Iljitsch van Beijnum wrote:

The path from B->A fails.
The shim layer on A observes this because it stops receiving packets.
(But TCP on A also starts retransmitting.)
The shim layer on B thinks everything is fine because it sees the packets from A, and it sees the ACKs that B is sending back to A.


What would happen here is that A doesn't see any return traffic so it starts sending reachability probes. In this case B knows about the problem very soon because the first probe presumably uses address pair A1, B1 which still works in the A -> B direction.

Yes, so having the shim track whether packets are sent and received isn't useful in this case.


Yes. But as long as we switch from having a short timeout when there is traffic to having a long or infinite timout when there is no traffic this shouldn't be problematic.

But you'd need to tell the peer what timeout you are using, right? So you'd still be adding packets?


That's true, but it's hard to avoid unless you want to rely on ULP timeouts or behavior very similar to ULP timeouts.

No it isn't hard to avoid. What we need is more or less exactly what we have in NUD in RFC 2462 but applies end to end (and as a result using a different timeout behavior etc):
- A probe using the current address pair which is sent when a ULP packet is sent, but only if there is no e2e reachability confirmation in the last N seconds.
- Optional ULP positive advice which suppresses the need to probe since it provides an e2e reachability confirmation


That is sufficient to tell when there is a problem with the current address pair without any extra packets when the ULP provides positive advise, and at most one probe exchange every N seconds when the ULP is sending packets but doesn't provide positive advice.

In addition we'd need to trigger exploring alternative locator pairs, so we would need to decide when that starts (at the same time as the probe for the current address pair, or when it looks like that probe might have failed?)

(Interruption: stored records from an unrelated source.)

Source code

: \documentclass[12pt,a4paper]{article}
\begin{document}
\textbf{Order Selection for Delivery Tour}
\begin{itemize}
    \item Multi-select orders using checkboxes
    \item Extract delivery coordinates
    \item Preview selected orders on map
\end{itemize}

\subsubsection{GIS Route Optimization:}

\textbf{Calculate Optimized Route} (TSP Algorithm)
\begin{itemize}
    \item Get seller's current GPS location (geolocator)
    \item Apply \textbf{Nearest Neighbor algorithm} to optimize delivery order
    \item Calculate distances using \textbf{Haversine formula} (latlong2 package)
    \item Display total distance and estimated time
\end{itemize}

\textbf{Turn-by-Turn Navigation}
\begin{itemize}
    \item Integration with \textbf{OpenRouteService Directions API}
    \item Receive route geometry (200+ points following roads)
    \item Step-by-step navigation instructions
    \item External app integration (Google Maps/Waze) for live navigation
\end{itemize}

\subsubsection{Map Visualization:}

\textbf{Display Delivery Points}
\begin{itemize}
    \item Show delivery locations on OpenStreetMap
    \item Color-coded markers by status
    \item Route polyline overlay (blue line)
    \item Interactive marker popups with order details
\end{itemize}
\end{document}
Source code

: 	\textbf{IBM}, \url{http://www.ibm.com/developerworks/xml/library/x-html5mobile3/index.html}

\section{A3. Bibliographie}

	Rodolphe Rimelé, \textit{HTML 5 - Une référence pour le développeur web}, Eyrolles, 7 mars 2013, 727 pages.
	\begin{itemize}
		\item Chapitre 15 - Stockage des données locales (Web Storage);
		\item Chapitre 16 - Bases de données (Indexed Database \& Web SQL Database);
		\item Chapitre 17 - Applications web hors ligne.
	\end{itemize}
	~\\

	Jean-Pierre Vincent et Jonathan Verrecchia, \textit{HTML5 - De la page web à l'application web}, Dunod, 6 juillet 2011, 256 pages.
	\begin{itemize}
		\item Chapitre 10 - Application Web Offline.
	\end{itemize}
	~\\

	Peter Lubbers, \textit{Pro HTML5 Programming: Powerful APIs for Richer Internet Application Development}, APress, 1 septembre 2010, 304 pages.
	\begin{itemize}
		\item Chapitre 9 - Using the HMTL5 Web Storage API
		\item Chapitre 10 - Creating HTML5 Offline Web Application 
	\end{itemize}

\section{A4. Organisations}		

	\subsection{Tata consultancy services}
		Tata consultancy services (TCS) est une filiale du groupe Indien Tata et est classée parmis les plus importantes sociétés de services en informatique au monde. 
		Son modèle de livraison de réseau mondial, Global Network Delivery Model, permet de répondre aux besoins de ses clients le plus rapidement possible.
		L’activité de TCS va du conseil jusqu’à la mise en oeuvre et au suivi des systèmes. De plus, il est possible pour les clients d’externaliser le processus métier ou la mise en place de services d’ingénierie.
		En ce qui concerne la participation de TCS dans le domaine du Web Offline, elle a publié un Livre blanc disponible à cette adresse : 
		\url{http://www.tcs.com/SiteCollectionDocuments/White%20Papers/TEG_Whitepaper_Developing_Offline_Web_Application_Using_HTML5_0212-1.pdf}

And the amount of traffic would be fairly low. For instance, when traffic is flowing the timer could be 15 seconds. So when there is no more traffic, after 15 seconds the sender would have to send a keepalive. The keepalive could contain a new timer value, which could be X times the previous value (30, 60, 120 and so on), or immediately go to infinity. When traffic starts to flow again, the timer would have to be reinitialized, or maybe this can happen automatically.

Take a single UDP request/response interaction as an example, but the shim doesn't know that there will be a single request/response, and where was was some initial TCP traffic that was sufficient to create the shim state up front.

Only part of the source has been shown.